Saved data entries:
/---

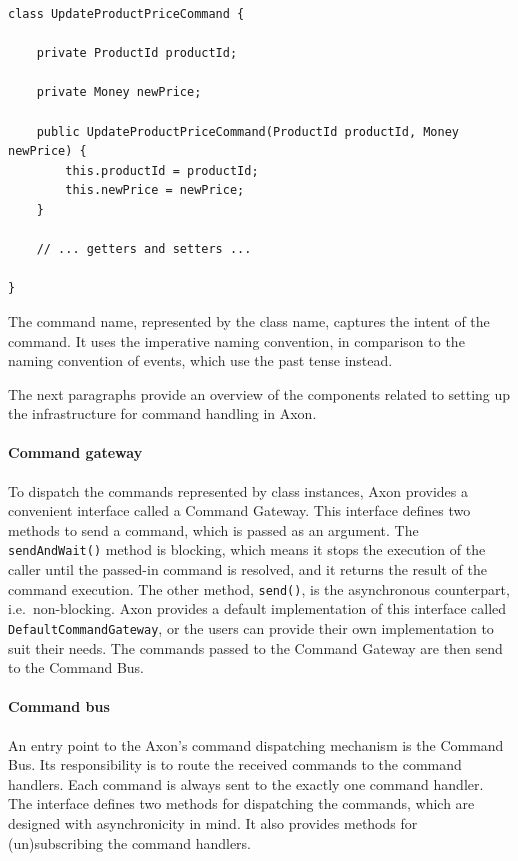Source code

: \documentclass{book}
\begin{document}
\begin{lstlisting}[caption={An example of a command class in Axon},label={lst:priceCommand},captionpos=b,float,floatplacement=H]
class UpdateProductPriceCommand {
    
    private ProductId productId;

    private Money newPrice;

    public UpdateProductPriceCommand(ProductId productId, Money newPrice) {
        this.productId = productId;
        this.newPrice = newPrice;
    }

    // ... getters and setters ...

}
\end{lstlisting}

The command name, represented by the class name, captures the intent of
the command. It uses the imperative naming convention, in comparison to
the naming convention of events, which use the past tense instead.

The next paragraphs provide an overview of the components related to
setting up the infrastructure for command handling in Axon.

\paragraph{Command gateway}\label{command-gateway}

To dispatch the commands represented by class instances, Axon provides a
convenient interface called a Command Gateway. This interface defines
two methods to send a command, which is passed as an argument. The
\texttt{sendAndWait()} method is blocking, which means it stops the
execution of the caller until the passed-in command is resolved, and it
returns the result of the command execution. The other method,
\texttt{send()}, is the asynchronous counterpart, i.e.~non-blocking.
Axon provides a default implementation of this interface called
\texttt{DefaultCommandGateway}, or the users can provide their own
implementation to suit their needs. The commands passed to the Command
Gateway are then send to the Command Bus.

\paragraph{Command bus}\label{command-bus}

An entry point to the Axon's command dispatching mechanism is the
Command Bus. Its responsibility is to route the received commands to the
command handlers. Each command is always sent to the exactly one command
handler. The interface defines two methods for dispatching the commands,
which are designed with asynchronicity in mind. It also provides methods
for (un)subscribing the command handlers.
\end{document}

\---

• Task details:
Repeat the data exactly in full, omitting its pictures.

• Written solution:
Source code

: \documentclass{book}
\begin{document}
\begin{lstlisting}[caption={An example of a command class in Axon},label={lst:priceCommand},captionpos=b,float,floatplacement=H]
class UpdateProductPriceCommand {
    
    private ProductId productId;

    private Money newPrice;

    public UpdateProductPriceCommand(ProductId productId, Money newPrice) {
        this.productId = productId;
        this.newPrice = newPrice;
    }

    // ... getters and setters ...

}
\end{lstlisting}

The command name, represented by the class name, captures the intent of
the command. It uses the imperative naming convention, in comparison to
the naming convention of events, which use the past tense instead.

The next paragraphs provide an overview of the components related to
setting up the infrastructure for command handling in Axon.

\paragraph{Command gateway}\label{command-gateway}

To dispatch the commands represented by class instances, Axon provides a
convenient interface called a Command Gateway. This interface defines
two methods to send a command, which is passed as an argument. The
\texttt{sendAndWait()} method is blocking, which means it stops the
execution of the caller until the passed-in command is resolved, and it
returns the result of the command execution. The other method,
\texttt{send()}, is the asynchronous counterpart, i.e.~non-blocking.
Axon provides a default implementation of this interface called
\texttt{DefaultCommandGateway}, or the users can provide their own
implementation to suit their needs. The commands passed to the Command
Gateway are then send to the Command Bus.

\paragraph{Command bus}\label{command-bus}

An entry point to the Axon's command dispatching mechanism is the
Command Bus. Its responsibility is to route the received commands to the
command handlers. Each command is always sent to the exactly one command
handler. The interface defines two methods for dispatching the commands,
which are designed with asynchronicity in mind. It also provides methods
for (un)subscribing the command handlers.
\end{document}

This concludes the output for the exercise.